WORK ORDER: Your response should be every line from the entries that includes the string "suggest".

INFORMATION PROVIDED:
┄┄┄┄┄┄┄┄┄┄

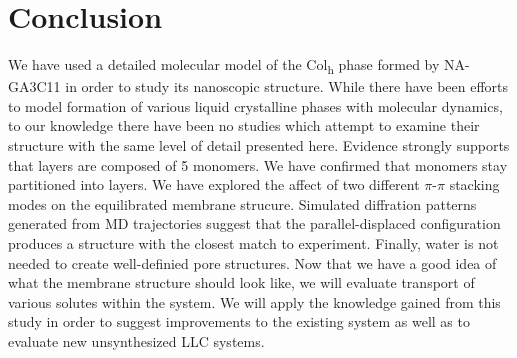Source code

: \documentclass{article}
\begin{document}
  \section*{Conclusion}
  
  We have used a detailed molecular model of the Col\textsubscript{h} phase
  formed by NA-GA3C11 in order to study its nanoscopic structure. While there
  have been efforts to model formation of various liquid crystalline phases with
  molecular dynamics, to our knowledge there have been no studies which attempt
  to examine their structure with the same level of detail presented here.
  Evidence strongly supports that layers are composed of 5 monomers. We have
  confirmed that monomers stay partitioned into layers. We have explored the
  affect of two different $\pi$-$\pi$ stacking modes on the equilibrated membrane
  strucure. Simulated diffration patterns generated from MD trajectories suggest
  that the parallel-displaced configuration produces a structure with the closest
  match to experiment. Finally, water is not needed to create well-definied pore
  structures. Now that we have a good idea of what the membrane structure should
  look like, we will evaluate transport of various solutes within the system. We
  will apply the knowledge gained from this study in order to suggest
  improvements to the existing system as well as to evaluate new unsynthesized
  LLC systems.

  \clearpage
  
\end{document}

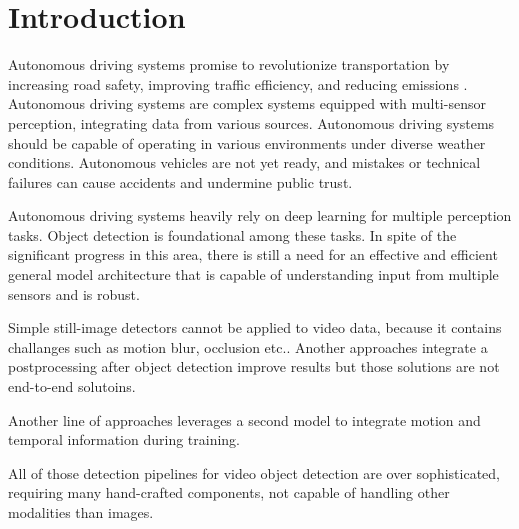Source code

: \section{Introduction} \label{Introduction}

Autonomous driving systems promise to revolutionize transportation by increasing road safety, improving traffic efficiency, and reducing emissions \cite{litmanAutonomousVehicleImplementationb}.
Autonomous driving systems are complex systems equipped with multi-sensor perception, integrating data from various sources. Autonomous driving systems should be capable of operating in various environments under diverse weather conditions. Autonomous vehicles are not yet ready, and mistakes or technical failures can cause accidents and undermine public trust.

Autonomous driving systems heavily rely on deep learning for multiple perception tasks. Object detection is foundational among these tasks. In spite of the significant progress in this area, there is still a need for an effective and efficient general model architecture that is capable of understanding input from multiple sensors and is robust.


Simple still-image detectors \cite{} cannot be applied to video data, because it contains challanges such as motion blur, occlusion etc.. Another approaches \cite{hanSeqNMSVideoObject2016, kangTCNNTubeletsConvolutional2018, kangObjectDetectionVideo2016} integrate a postprocessing after object detection improve results but those solutions are not end-to-end solutoins.

Another line of approaches \cite{Lu_2017_ICCV, xiaoVideoObjectDetection2018} leverages a second model to integrate motion and temporal information during training. 



All of those detection pipelines for video object detection are over sophisticated, requiring many hand-crafted components, not capable of handling other modalities than images.


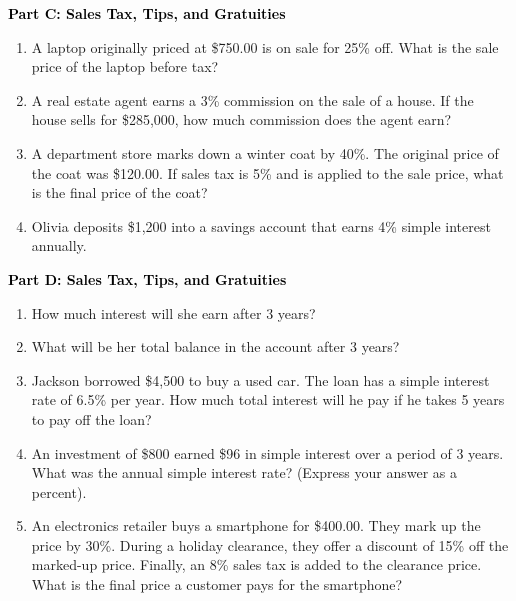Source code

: \documentclass[12pt, letterpaper, fleqn]{article}
\newcommand{\blank}{\underline{\hspace{2.2cm}}}
\begin{document}
\newpage

\begin{tcolorbox}[colback=customteal!20]
\large\textcolor{black}{\textbf{Part C: Sales Tax, Tips, and Gratuities}}
\end{tcolorbox}

\vspace{3mm}

\begin{enumerate}[itemsep=2.5cm, leftmargin=0.6cm, resume]
\begin{itemize}
\item What is the retail price of the sneakers? \blank
\end{itemize}
\item A laptop originally priced at \$750.00 is on sale for 25\% off. What is the sale price of the laptop before tax?
\item A real estate agent earns a 3\% commission on the sale of a house. If the house sells for \$285,000, how much commission does the agent earn?
\item A department store marks down a winter coat by 40\%. The original price of the coat was \$120.00. If sales tax is 5\% and is applied to the sale price, what is the final price of the coat?
\item Olivia deposits \$1,200 into a savings account that earns 4\% simple interest annually. 
\end{enumerate}

\newpage

\begin{tcolorbox}[colback=customteal!20]
\large\textcolor{black}{\textbf{Part D: Sales Tax, Tips, and Gratuities}}
\end{tcolorbox}

\vspace{3mm}

\begin{enumerate}[itemsep=2.5cm, leftmargin=0.6cm, resume]
\item How much interest will she earn after 3 years? \blank
\item What will be her total balance in the account after 3 years? \blank
\item Jackson borrowed \$4,500 to buy a used car. The loan has a simple interest rate of 6.5\% per year. How much total interest will he pay if he takes 5 years to pay off the loan?
\item An investment of \$800 earned \$96 in simple interest over a period of 3 years. What was the annual simple interest rate? (Express your answer as a percent).
\item An electronics retailer buys a smartphone for \$400.00. They mark up the price by 30\%. During a holiday clearance, they offer a discount of 15\% off the marked-up price. Finally, an 8\% sales tax is added to the clearance price. What is the final price a customer pays for the smartphone?
\end{enumerate}
\end{document}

┄┄┄┄┄┄┄┄┄┄

TASK ANSWER:
  strucure. Simulated diffration patterns generated from MD trajectories suggest
  will apply the knowledge gained from this study in order to suggest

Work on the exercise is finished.